## [REQUIRED ACTION]
The answer must be a single number: how many lines in the entries hold the string "nenulových".

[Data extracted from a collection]
[Start of section]
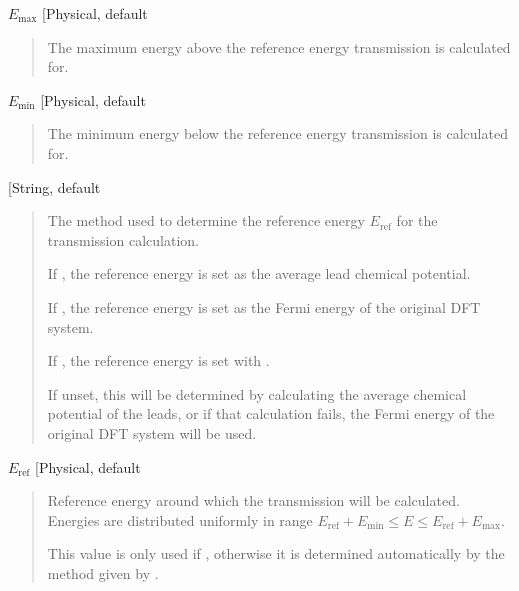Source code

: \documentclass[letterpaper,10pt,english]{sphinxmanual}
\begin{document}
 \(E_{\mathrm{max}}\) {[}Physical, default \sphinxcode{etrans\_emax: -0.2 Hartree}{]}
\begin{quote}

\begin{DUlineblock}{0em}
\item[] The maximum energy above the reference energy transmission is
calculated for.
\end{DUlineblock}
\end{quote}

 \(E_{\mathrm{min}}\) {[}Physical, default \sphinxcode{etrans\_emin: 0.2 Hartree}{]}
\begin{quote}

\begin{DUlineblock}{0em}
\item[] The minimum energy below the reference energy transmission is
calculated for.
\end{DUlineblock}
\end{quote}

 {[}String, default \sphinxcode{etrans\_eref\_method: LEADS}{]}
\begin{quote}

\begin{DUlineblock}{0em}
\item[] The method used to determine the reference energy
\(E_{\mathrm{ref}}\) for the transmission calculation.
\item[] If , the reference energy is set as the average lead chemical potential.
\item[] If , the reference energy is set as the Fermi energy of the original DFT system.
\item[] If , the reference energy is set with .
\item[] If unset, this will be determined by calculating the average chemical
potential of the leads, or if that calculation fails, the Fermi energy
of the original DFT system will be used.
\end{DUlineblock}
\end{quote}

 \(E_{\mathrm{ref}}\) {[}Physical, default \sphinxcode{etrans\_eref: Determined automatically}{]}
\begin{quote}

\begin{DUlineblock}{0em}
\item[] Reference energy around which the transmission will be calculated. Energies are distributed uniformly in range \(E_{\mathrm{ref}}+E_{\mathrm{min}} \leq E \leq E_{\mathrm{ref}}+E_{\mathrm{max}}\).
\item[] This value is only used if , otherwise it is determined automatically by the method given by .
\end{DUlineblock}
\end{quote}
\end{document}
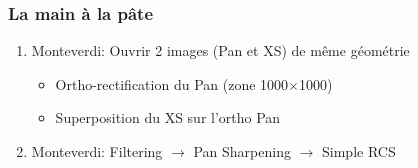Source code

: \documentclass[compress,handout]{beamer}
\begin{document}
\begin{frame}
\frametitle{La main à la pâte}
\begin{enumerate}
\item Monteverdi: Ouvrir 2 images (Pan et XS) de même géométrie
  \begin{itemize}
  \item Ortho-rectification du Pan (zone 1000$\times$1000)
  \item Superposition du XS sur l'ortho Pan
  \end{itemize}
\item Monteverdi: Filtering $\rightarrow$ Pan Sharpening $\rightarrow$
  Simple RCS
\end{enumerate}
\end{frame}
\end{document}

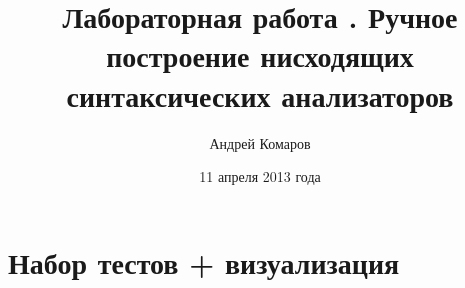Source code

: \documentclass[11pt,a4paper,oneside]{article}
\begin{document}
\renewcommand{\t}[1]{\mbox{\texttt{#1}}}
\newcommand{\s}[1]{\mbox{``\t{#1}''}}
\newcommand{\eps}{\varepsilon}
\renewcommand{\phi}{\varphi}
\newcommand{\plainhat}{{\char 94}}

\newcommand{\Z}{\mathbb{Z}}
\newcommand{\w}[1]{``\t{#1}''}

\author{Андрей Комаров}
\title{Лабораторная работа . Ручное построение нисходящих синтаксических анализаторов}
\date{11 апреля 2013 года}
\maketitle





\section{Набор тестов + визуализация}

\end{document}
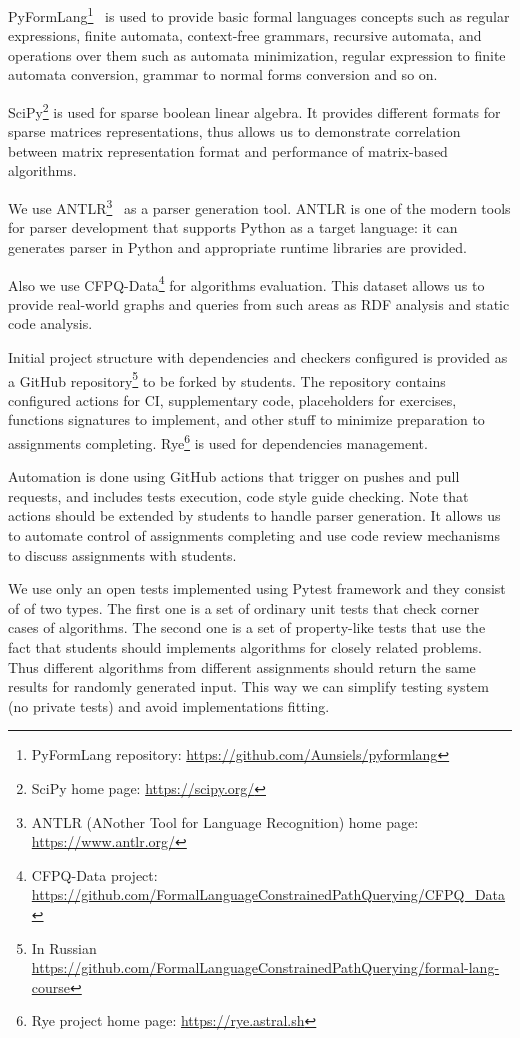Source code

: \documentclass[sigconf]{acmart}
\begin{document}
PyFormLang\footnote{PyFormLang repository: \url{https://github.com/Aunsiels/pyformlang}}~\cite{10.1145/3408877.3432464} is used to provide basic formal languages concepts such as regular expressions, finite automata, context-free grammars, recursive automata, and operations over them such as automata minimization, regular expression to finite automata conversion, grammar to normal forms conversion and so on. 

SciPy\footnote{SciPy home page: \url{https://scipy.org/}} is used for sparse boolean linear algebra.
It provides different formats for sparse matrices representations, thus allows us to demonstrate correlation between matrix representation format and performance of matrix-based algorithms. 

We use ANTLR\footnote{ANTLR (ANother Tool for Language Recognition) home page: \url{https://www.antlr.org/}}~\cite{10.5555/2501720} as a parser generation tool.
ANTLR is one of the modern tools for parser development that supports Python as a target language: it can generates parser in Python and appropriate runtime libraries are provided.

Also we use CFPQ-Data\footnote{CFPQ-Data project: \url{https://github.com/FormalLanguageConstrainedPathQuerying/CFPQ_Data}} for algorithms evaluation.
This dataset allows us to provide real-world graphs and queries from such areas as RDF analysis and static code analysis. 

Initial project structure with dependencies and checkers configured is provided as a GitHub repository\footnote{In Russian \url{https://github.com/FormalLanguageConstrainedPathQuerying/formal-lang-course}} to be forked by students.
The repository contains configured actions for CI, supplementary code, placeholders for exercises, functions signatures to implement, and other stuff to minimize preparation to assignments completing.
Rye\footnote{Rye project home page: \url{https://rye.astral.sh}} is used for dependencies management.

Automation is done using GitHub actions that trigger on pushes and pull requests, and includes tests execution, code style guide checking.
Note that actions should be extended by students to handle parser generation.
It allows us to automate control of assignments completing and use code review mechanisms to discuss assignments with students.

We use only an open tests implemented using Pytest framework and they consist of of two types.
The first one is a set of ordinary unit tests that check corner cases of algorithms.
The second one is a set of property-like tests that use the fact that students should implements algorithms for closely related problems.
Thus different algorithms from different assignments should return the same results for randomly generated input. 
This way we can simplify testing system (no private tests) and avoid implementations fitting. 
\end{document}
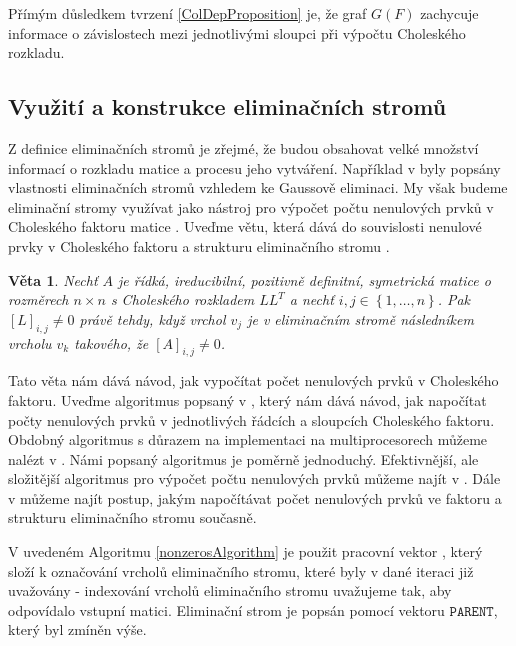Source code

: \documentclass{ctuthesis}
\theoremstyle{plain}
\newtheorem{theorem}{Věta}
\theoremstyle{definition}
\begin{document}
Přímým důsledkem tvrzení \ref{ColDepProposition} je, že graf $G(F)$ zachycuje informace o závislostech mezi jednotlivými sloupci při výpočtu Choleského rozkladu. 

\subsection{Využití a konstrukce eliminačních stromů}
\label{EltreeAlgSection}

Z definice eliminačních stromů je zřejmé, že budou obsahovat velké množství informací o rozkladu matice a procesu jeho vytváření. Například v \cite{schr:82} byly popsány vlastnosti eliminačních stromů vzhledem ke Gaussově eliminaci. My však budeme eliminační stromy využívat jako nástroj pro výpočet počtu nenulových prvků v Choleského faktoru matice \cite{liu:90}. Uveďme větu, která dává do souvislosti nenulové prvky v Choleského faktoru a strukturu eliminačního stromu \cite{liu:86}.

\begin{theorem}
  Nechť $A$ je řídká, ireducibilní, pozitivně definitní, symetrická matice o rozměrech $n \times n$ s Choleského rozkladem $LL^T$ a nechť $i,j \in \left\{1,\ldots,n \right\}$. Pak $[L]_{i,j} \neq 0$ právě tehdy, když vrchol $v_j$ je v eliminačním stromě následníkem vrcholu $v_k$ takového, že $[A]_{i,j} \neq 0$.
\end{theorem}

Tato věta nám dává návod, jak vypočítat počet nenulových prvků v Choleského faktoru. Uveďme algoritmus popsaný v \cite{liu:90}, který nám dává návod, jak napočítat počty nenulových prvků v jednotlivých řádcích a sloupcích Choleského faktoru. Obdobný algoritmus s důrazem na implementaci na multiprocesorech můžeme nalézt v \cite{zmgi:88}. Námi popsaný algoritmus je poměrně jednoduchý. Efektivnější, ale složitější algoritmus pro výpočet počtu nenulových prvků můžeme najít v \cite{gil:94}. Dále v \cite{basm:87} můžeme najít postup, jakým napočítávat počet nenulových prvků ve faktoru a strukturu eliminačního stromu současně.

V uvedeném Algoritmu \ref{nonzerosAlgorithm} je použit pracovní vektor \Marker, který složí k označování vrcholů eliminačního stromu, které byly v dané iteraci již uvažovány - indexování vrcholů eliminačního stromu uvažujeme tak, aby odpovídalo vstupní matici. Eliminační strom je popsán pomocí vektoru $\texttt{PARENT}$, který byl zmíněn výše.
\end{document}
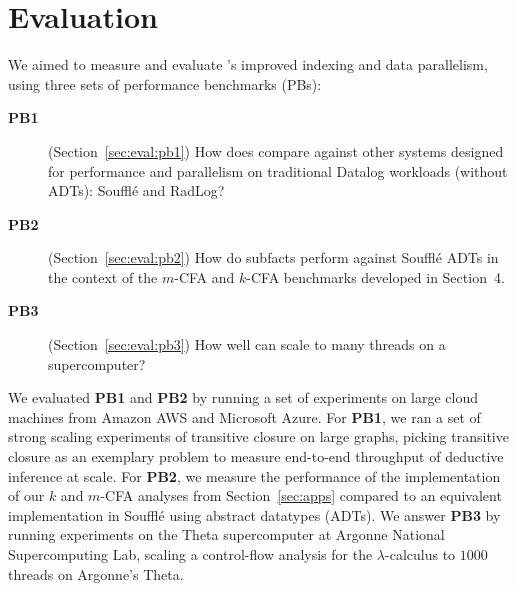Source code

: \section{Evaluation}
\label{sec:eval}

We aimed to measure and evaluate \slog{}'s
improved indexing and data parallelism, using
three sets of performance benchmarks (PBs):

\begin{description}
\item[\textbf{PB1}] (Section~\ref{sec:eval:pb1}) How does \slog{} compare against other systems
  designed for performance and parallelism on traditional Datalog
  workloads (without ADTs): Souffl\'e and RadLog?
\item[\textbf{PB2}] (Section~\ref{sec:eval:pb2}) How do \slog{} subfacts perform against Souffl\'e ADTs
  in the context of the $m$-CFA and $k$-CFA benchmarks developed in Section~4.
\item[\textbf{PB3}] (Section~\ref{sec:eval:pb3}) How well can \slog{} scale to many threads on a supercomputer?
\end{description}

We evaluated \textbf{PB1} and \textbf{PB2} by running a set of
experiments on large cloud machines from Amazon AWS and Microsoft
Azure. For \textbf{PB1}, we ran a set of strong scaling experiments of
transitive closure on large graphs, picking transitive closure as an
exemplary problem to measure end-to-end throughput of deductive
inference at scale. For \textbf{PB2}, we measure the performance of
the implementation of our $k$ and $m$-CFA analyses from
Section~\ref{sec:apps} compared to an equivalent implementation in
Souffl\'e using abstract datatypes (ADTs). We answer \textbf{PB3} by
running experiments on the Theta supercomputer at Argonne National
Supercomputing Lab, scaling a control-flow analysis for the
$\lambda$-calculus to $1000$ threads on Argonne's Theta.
[End of section]
## [ANSWER SECTION]
2